Is it possible to save the streams to one single file?

2014-11-20 Thread jishnu.prathap
Hi
My question is generic:

§  Is it possible to save the streams to one single file ? if yes can you give 
me a link or code sample?

§  I tried using .saveastextfile but its creating different file for each 
stream. I need to update the same file instead of creating different file for 
each stream.
My Use Case:

§  Retrieve twitter streams , then extract each tweets and perform sentiment 
analysis on them. Count the number of +ve and -ve sentiments.
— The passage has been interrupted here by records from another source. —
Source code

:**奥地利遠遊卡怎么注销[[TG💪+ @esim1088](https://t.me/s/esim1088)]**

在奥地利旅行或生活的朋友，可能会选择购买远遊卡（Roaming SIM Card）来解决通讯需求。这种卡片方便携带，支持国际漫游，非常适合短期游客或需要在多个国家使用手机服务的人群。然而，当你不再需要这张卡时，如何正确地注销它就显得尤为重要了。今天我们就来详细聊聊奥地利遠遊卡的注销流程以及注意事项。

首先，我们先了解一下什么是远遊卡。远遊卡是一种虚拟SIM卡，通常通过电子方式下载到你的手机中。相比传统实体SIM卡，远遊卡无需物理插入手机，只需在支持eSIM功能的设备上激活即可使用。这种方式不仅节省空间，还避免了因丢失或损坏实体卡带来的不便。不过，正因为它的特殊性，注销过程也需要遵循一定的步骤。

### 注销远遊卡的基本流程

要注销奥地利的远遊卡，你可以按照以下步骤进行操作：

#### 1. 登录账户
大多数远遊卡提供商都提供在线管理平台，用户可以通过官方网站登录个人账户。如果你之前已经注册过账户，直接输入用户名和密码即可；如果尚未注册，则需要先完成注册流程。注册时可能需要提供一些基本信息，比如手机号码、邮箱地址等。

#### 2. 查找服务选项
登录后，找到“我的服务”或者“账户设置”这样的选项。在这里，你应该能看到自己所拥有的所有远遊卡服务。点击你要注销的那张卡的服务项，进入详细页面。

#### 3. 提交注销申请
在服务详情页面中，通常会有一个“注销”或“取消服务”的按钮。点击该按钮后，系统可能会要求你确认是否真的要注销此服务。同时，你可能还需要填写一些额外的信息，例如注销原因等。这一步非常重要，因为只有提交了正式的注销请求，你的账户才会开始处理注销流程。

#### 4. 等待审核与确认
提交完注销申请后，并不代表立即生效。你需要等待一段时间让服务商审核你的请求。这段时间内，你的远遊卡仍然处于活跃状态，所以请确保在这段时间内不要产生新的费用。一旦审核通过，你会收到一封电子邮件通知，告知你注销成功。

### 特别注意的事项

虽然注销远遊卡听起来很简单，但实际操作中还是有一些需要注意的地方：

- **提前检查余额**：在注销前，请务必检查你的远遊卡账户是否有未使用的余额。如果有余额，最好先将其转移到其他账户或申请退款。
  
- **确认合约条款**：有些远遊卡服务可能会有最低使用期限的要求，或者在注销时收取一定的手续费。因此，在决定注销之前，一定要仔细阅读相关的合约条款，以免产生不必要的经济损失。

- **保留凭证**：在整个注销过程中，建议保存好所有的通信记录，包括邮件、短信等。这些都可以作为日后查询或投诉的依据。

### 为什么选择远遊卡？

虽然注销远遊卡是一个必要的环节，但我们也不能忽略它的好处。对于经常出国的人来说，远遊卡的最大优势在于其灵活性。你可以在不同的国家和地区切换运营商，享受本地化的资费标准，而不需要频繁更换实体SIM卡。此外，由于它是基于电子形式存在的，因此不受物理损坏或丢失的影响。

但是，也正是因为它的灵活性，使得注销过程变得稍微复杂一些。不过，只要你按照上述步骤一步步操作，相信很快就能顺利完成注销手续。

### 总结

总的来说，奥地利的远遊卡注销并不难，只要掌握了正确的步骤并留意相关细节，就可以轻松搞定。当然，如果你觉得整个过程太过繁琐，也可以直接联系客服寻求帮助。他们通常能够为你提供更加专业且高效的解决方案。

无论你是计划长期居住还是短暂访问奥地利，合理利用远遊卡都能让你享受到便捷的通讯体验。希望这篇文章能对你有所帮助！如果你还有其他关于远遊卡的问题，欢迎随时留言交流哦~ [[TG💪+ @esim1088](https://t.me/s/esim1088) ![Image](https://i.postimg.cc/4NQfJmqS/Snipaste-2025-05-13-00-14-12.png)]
§  Save the count in a file .file should get updated with each stream.

object sparkAnalytics {
  def main(args: Array[String]) {

org.apache.log4j.LogManager.getRootLogger().setLevel(org.apache.log4j.Level.ERROR);
val sentimentAnalyzer = new SentimentAnalyzer();
System.setProperty("twitter4j.oauth.consumerKey", "***")
System.setProperty("twitter4j.oauth.consumerSecret", "**")
System.setProperty("twitter4j.oauth.accessToken", " ")
System.setProperty("twitter4j.oauth.accessTokenSecret", "**")
val sparkConf = new 
SparkConf().setAppName("TwitterSentimentalAnalysis").setMaster("local[4]").set("spark.eventLog.enabled",
 "true")
val ssc = new StreamingContext(sparkConf, Seconds(2))
val stream = TwitterUtils.createStream(ssc, None) //, filters)
val statuses = stream.map(
  status => sentimentAnalyzer.findSentiment(
 status.getText().replaceAll("[^A-Za-z0-9 \\#]", "")))
val line = statuses.map(   tweetWithSentiment => 
tweetWithSentiment.getCssClass())
val pos = line.filter(s => s.contains("sentiment-positive"))
val k = pos.count
k.print //Instead of Printing it in the console i have to update a file
val neg = line.filter(s => s.contains("sentiment-negative"))
val n = neg.count
n.print //Instead of Printing it in the console i have to update a file
ssc.start()
ssc.awaitTermination()

  }
}

Thanks & Regards
Jishnu Menath Prathap


The information contained in this electronic message and any attachments to 
this message are intended for the exclusive use of the addressee(s) and may 
contain proprietary, confidential or privileged information. If you are not the 
intended recipient, you should not disseminate, distribute or copy this e-mail. 
Please notify the sender immediately and destroy all copies of this message and 
any attachments.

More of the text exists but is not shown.